Non, nous n’avons pas d’atelier mobile. Nous avons revendu notre camping-car en 2018 et après la Thaïlande nous nous sommes installés à Brignoles (83) dans la famille, le temps de monter notre activité et de la tester. Notre atelier se trouve dans la maison familiale actuellement. Nous avons aussi postulé pour avoir un atelier-boutique dans la ville de Hyères, mais la contrainte des horaires et des jours d’ouverture nous ont fait changé d’avis. Nous souhaitions conserver notre liberté.

Aménager un atelier mobile semble compliqué, car nous avons 4 outils assez encombrants et lourds : le laminoir, le banc à étirer, la polisseuse et l’oxy-gaz. Ce serait probablement possible dans une caravane tractée par un camping-car, mais cela requiert le permis poids lourd. Et puis quelle liberté quand on ne peut plus se garer nulle part tellement on est gros ? Qu’on a constamment peur de se faire voler ou braquer notre matériel ? Qu’on ne peut pas quitter les routes bien goudronnées et plates ? On commence donc désormais à s’orienter plus vers l’idée d’un “semi-nomadisme” : 6 mois à apprendre et créer dans un atelier à l’étranger, 6 mois en France dans notre propre atelier.
Pour ce qui est de la vente de vos créations, comment fonctionnez-vous ? Principalement en ligne, ou faites-vous aussi affaire avec des boutiques ?
La première année (2018), nous avons testé beaucoup de choses : vente en ligne via Facebook et Etsy, marché artisanaux sur la Côte d’Azur, festivals de musique, gros salons bio, yoga et nature sur Paris. Nous avons réussi à rembourser tous nos investissements, mais pas à dégager de salaire cette année-là. Heureusement que nous sommes hébergés par la famille ! C’est déjà bien, mais en 2019, le challenge est de commencer à véritablement vivre de notre métier. Depuis novembre 2018, nous avons notre propre site internet et nous fonctionnons énormément via les réseaux sociaux. Cette stratégie s’est avérée payante puisque nous avons réussi pour la première fois à dégager un salaire aux mois de janvier et février 2019 !

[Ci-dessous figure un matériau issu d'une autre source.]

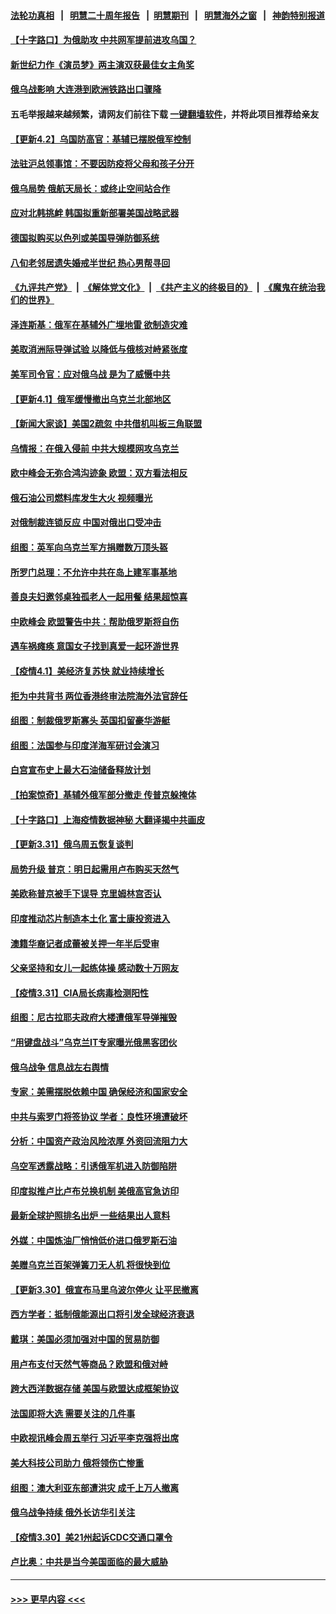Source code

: #### [法轮功真相](https://github.com/gfw-breaker/truth/blob/master/README.md?t=0) &nbsp;&nbsp;|&nbsp;&nbsp; [明慧二十周年报告](https://github.com/gfw-breaker/mh-reports/blob/master/README.md?t=0) &nbsp;&nbsp;|&nbsp;&nbsp;[明慧期刊](https://github.com/gfw-breaker/mh-qikan) &nbsp;&nbsp;|&nbsp;&nbsp; [明慧海外之窗](https://github.com/gfw-breaker/mh-news/blob/master/README.md?t=0) &nbsp;&nbsp;|&nbsp;&nbsp; [神韵特别报道](https://github.com/gfw-breaker/mh-news/blob/master/shenyun.md?t=0)
#### [【十字路口】为俄助攻 中共网军提前进攻乌国？](../pages/nsc418/n13690617.md?t=04031052) 
#### [新世纪力作《演员梦》两主演双获最佳女主角奖](../pages/nsc418/n13689827.md?t=04031052) 
#### [俄乌战影响 大连港到欧洲铁路出口骤降](../pages/nsc418/n13691366.md?t=04031052) 
#### 五毛举报越来越频繁，请网友们前往下载 [一键翻墙软件](https://github.com/gfw-breaker/ssr-accounts)，并将此项目推荐给亲友
#### [【更新4.2】乌国防高官：基辅已摆脱俄军控制](../pages/nsc418/n13690935.md?t=04031052) 
#### [法驻沪总领事馆：不要因防疫将父母和孩子分开](../pages/nsc418/n13691176.md?t=04031052) 
#### [俄乌局势 俄航天局长：或终止空间站合作](../pages/nsc418/n13691105.md?t=04031052) 
#### [应对北韩挑衅 韩国拟重新部署美国战略武器](../pages/nsc418/n13691120.md?t=04031052) 
#### [德国拟购买以色列或美国导弹防御系统](../pages/nsc418/n13690724.md?t=04031052) 
#### [八旬老邻居遗失婚戒半世纪 热心男帮寻回](../pages/nsc418/n13690449.md?t=04031052) 
#### [《九评共产党》](https://github.com/begood0513/9ping.md/blob/master/README.md) &nbsp;|&nbsp; [《解体党文化》](../../../../jtdwh.md/blob/master/README.md)  &nbsp;|&nbsp; [《共产主义的终极目的》](../../../../gczydzjmd.md/blob/master/README.md) &nbsp;|&nbsp; [《魔鬼在统治我们的世界》](../../../../mgztzwmdsj.md/blob/master/README.md) 
#### [泽连斯基：俄军在基辅外广埋地雷 欲制造灾难](../pages/nsc418/n13690431.md?t=04031052) 
#### [美取消洲际导弹试验 以降低与俄核对峙紧张度](../pages/nsc418/n13690038.md?t=04031052) 
#### [美军司令官：应对俄乌战 是为了威慑中共](../pages/nsc418/n13690165.md?t=04031052) 
#### [【更新4.1】俄军缓慢撤出乌克兰北部地区](../pages/nsc418/n13688930.md?t=04031052) 
#### [【新闻大家谈】美国2疏忽 中共借机叫板三角联盟](../pages/nsc418/n13688852.md?t=04031052) 
#### [乌情报：在俄入侵前 中共大规模网攻乌克兰](../pages/nsc418/n13689683.md?t=04031052) 
#### [欧中峰会无弥合鸿沟迹象 欧盟：双方看法相反](../pages/nsc418/n13689655.md?t=04031052) 
#### [俄石油公司燃料库发生大火 视频曝光](../pages/nsc418/n13689482.md?t=04031052) 
#### [对俄制裁连锁反应 中国对俄出口受冲击](../pages/nsc418/n13689255.md?t=04031052) 
#### [组图：英军向乌克兰军方捐赠数万顶头盔](../pages/nsc418/n13688504.md?t=04031052) 
#### [所罗门总理：不允许中共在岛上建军事基地](../pages/nsc418/n13688872.md?t=04031052) 
#### [善良夫妇邀邻桌独孤老人一起用餐 结果超惊喜](../pages/nsc418/n13688346.md?t=04031052) 
#### [中欧峰会 欧盟警告中共：帮助俄罗斯将自伤](../pages/nsc418/n13688810.md?t=04031052) 
#### [遇车祸瘫痪 意国女子找到真爱一起环游世界](../pages/nsc418/n13688308.md?t=04031052) 
#### [【疫情4.1】美经济复苏快 就业持续增长](../pages/nsc418/n13688194.md?t=04031052) 
#### [拒为中共背书 两位香港终审法院海外法官辞任](../pages/nsc418/n13688240.md?t=04031052) 
#### [组图：制裁俄罗斯寡头 英国扣留豪华游艇](../pages/nsc418/n13686027.md?t=04031052) 
#### [组图：法国参与印度洋海军研讨会演习](../pages/nsc418/n13685835.md?t=04031052) 
#### [白宫宣布史上最大石油储备释放计划](../pages/nsc418/n13686959.md?t=04031052) 
#### [【拍案惊奇】基辅外俄军部分撤走 传普京躲掩体](../pages/nsc418/n13686092.md?t=04031052) 
#### [【十字路口】上海疫情数据神秘 大翻译揭中共画皮](../pages/nsc418/n13686089.md?t=04031052) 
#### [【更新3.31】俄乌周五恢复谈判](../pages/nsc418/n13686004.md?t=04031052) 
#### [局势升级 普京：明日起需用卢布购买天然气](../pages/nsc418/n13686807.md?t=04031052) 
#### [美欧称普京被手下误导 克里姆林宫否认](../pages/nsc418/n13686674.md?t=04031052) 
#### [印度推动芯片制造本土化 富士康投资进入](../pages/nsc418/n13686813.md?t=04031052) 
#### [澳籍华裔记者成蕾被关押一年半后受审](../pages/nsc418/n13686690.md?t=04031052) 
#### [父亲坚持和女儿一起练体操 感动数十万网友](../pages/nsc418/n13685794.md?t=04031052) 
#### [【疫情3.31】CIA局长病毒检测阳性](../pages/nsc418/n13685504.md?t=04031052) 
#### [组图：尼古拉耶夫政府大楼遭俄军导弹摧毁](../pages/nsc418/n13683373.md?t=04031052) 
#### [“用键盘战斗”乌克兰IT专家曝光俄黑客团伙](../pages/nsc418/n13684991.md?t=04031052) 
#### [俄乌战争 信息战左右舆情](../pages/nsc418/n13684987.md?t=04031052) 
#### [专家：美需摆脱依赖中国 确保经济和国家安全](../pages/nsc418/n13684518.md?t=04031052) 
#### [中共与索罗门将签协议 学者：良性环境遭破坏](../pages/nsc418/n13684536.md?t=04031052) 
#### [分析：中国资产政治风险浓厚 外资回流阻力大](../pages/nsc418/n13684349.md?t=04031052) 
#### [乌空军透露战略：引诱俄军机进入防御陷阱](../pages/nsc418/n13684456.md?t=04031052) 
#### [印度拟推卢比卢布兑换机制 美俄高官急访印](../pages/nsc418/n13684425.md?t=04031052) 
#### [最新全球护照排名出炉 一些结果出人意料](../pages/nsc418/n13684169.md?t=04031052) 
#### [外媒：中国炼油厂悄悄低价进口俄罗斯石油](../pages/nsc418/n13684278.md?t=04031052) 
#### [美赠乌克兰百架弹簧刀无人机 将很快到位](../pages/nsc418/n13684178.md?t=04031052) 
#### [【更新3.30】俄宣布马里乌波尔停火 让平民撤离](../pages/nsc418/n13683312.md?t=04031052) 
#### [西方学者：抵制俄能源出口将引发全球经济衰退](../pages/nsc418/n13684225.md?t=04031052) 
#### [戴琪：美国必须加强对中国的贸易防御](../pages/nsc418/n13684167.md?t=04031052) 
#### [用卢布支付天然气等商品？欧盟和俄对峙](../pages/nsc418/n13684096.md?t=04031052) 
#### [跨大西洋数据存储 美国与欧盟达成框架协议](../pages/nsc418/n13684156.md?t=04031052) 
#### [法国即将大选 需要关注的几件事](../pages/nsc418/n13683808.md?t=04031052) 
#### [中欧视讯峰会周五举行 习近平李克强将出席](../pages/nsc418/n13683858.md?t=04031052) 
#### [美大科技公司助力 俄将领伤亡惨重](../pages/nsc418/n13683899.md?t=04031052) 
#### [组图：澳大利亚东部遭洪灾 成千上万人撤离](../pages/nsc418/n13683597.md?t=04031052) 
#### [俄乌战争持续 俄外长访华引关注](../pages/nsc418/n13683533.md?t=04031052) 
#### [【疫情3.30】美21州起诉CDC交通口罩令](../pages/nsc418/n13681868.md?t=04031052) 
#### [卢比奥：中共是当今美国面临的最大威胁](../pages/nsc418/n13682531.md?t=04031052) 

----
#### [ >>> 更早内容 <<< ](../indexes/nsc418-earlier.md)
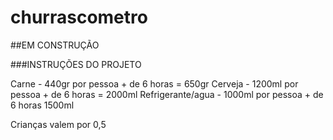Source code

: # churrascometro

##EM CONSTRUÇÃO

###INSTRUÇÕES DO PROJETO 

Carne                - 440gr por pessoa     +       de 6 horas = 650gr
Cerveja              - 1200ml por pessoa    +       de 6 horas = 2000ml
Refrigerante/agua    - 1000ml por pessoa    +       de 6 horas 1500ml

Crianças valem por 0,5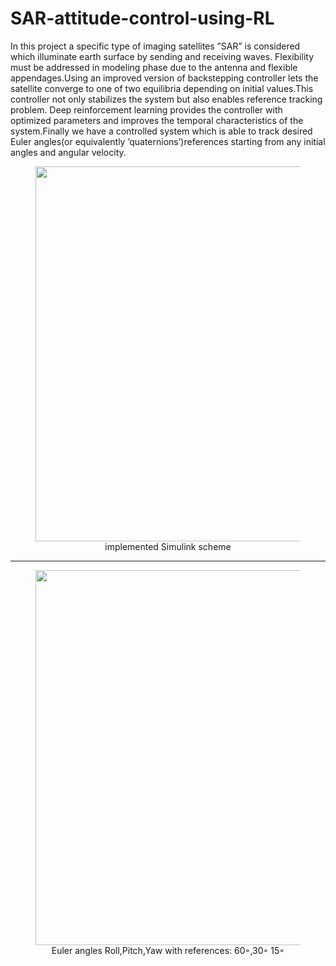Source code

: # SAR-attitude-control-using-RL
In this project a specific type of imaging satellites ”SAR” is considered which illuminate earth surface by
sending and receiving waves. Flexibility must be addressed in modeling phase due to the antenna and
flexible appendages.Using an improved version of backstepping controller lets the satellite converge
to one of two equilibria depending on initial values.This controller not only stabilizes the system
but also enables reference tracking problem. Deep reinforcement learning provides the controller
with optimized parameters and improves the temporal characteristics of the system.Finally we have a
controlled system which is able to track desired Euler angles(or equivalently ’quaternions’)references
starting from any initial angles and angular velocity.




 
 <figure>
 <center>
 <img src='https://i.postimg.cc/N0sSVNFC/simulink-overall.jpg' width="800" 
      height="600"/>
 <figcaption>implemented Simulink scheme</figcaption>
 </center>
 </figure>
 
 <hr/>

 <figure>
 <center>
 <img src='https://i.postimg.cc/FRc6kwBR/k1-10-PRY.jpg' width="800" 
      height="600"/>
 <figcaption>Euler angles Roll,Pitch,Yaw with references: 60◦,30◦ 15◦</figcaption>
 </center>
 </figure>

Quant aux boutiques, nous nous sommes toujours refusés au dépôt-vente pour de multiples raisons : mauvais retours de la part de nos amis créateurs, blocage de nos stocks, commissions et loyers trop élevés. Enfin, nous pensons que nous sommes les plus à même de vendre nos créations. Ce ne sont pas juste des produits, mais des petites œuvres d’art pour nous, on y a mis beaucoup de temps et d’amour et c’est ce qu’on souhaite transmettre à nos clientes ! Nous souhaitons aussi faire passer certaines de nos valeurs lorsque nous communiquons sur les réseaux, telles que le partage, l’entraide et l’humain !
Cette année, certaines boutiques nous ont également proposé de la vente en gros, mais honnêtement, ce n’est pas intéressant pour nous. Étant donné que nous pouvons mettre jusqu’à 4h pour faire un bijou, nous préférons les garder pour nous-même ! Je pense que ce type de partenariat fonctionne lorsque l’on fait faire une partie de la production. Quand on fait de A à Z, ça n’est pas possible.
Comment avez-vous réussi à vous monter une clientèle ? Pensez-vous que votre histoire contribue à vous faire connaître ?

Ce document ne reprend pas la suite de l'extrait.